======== Input data ========

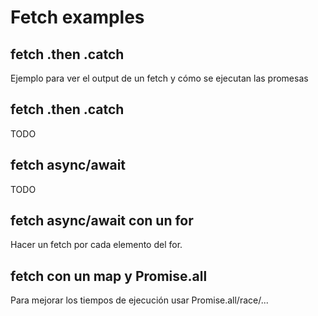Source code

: # Fetch examples

## fetch .then .catch
Ejemplo para ver el output de un fetch y cómo se ejecutan las promesas

## fetch .then .catch
TODO

## fetch async/await
TODO

## fetch async/await con un for
Hacer un fetch por cada elemento del for.

## fetch con un map y Promise.all
Para mejorar los tiempos de ejecución usar Promise.all/race/...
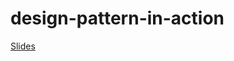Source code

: # design-pattern-in-action

[Slides](https://www.slideshare.net/thoqbk123/design-pattern-in-action)
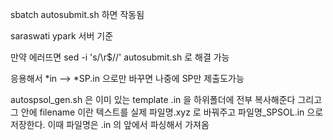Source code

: sbatch autosubmit.sh 하면 작동됨

saraswati ypark 서버 기준

만약 에러뜨면
sed -i 's/\r$//' autosubmit.sh
로 해결 가능

응용해서 *in --> *SP.in 으로만 바꾸면 나중에 SP만 제출도가능

autospsol_gen.sh
은 이미 있는 template .in 을 하위폴더에 전부 복사해준다
그리고 그 안에 filename 이란 텍스트를 실제 파일명.xyz 로 바꿔주고 파일명_SPSOL.in 으로 저장한다.
이때 파일명은 .in 의 앞에서 파싱해서 가져옴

========

§ Exercise
Keep the pictures out and print all the records exactly as they are.

§ Solution for this task
Source code

: # Fetch examples

## fetch .then .catch
Ejemplo para ver el output de un fetch y cómo se ejecutan las promesas

## fetch .then .catch
TODO

## fetch async/await
TODO

## fetch async/await con un for
Hacer un fetch por cada elemento del for.

## fetch con un map y Promise.all
Para mejorar los tiempos de ejecución usar Promise.all/race/...
Source code

: # design-pattern-in-action

[Slides](https://www.slideshare.net/thoqbk123/design-pattern-in-action)
Source code

: sbatch autosubmit.sh 하면 작동됨

saraswati ypark 서버 기준

만약 에러뜨면
sed -i 's/\r$//' autosubmit.sh
로 해결 가능

응용해서 *in --> *SP.in 으로만 바꾸면 나중에 SP만 제출도가능

autospsol_gen.sh
은 이미 있는 template .in 을 하위폴더에 전부 복사해준다
그리고 그 안에 filename 이란 텍스트를 실제 파일명.xyz 로 바꿔주고 파일명_SPSOL.in 으로 저장한다.
이때 파일명은 .in 의 앞에서 파싱해서 가져옴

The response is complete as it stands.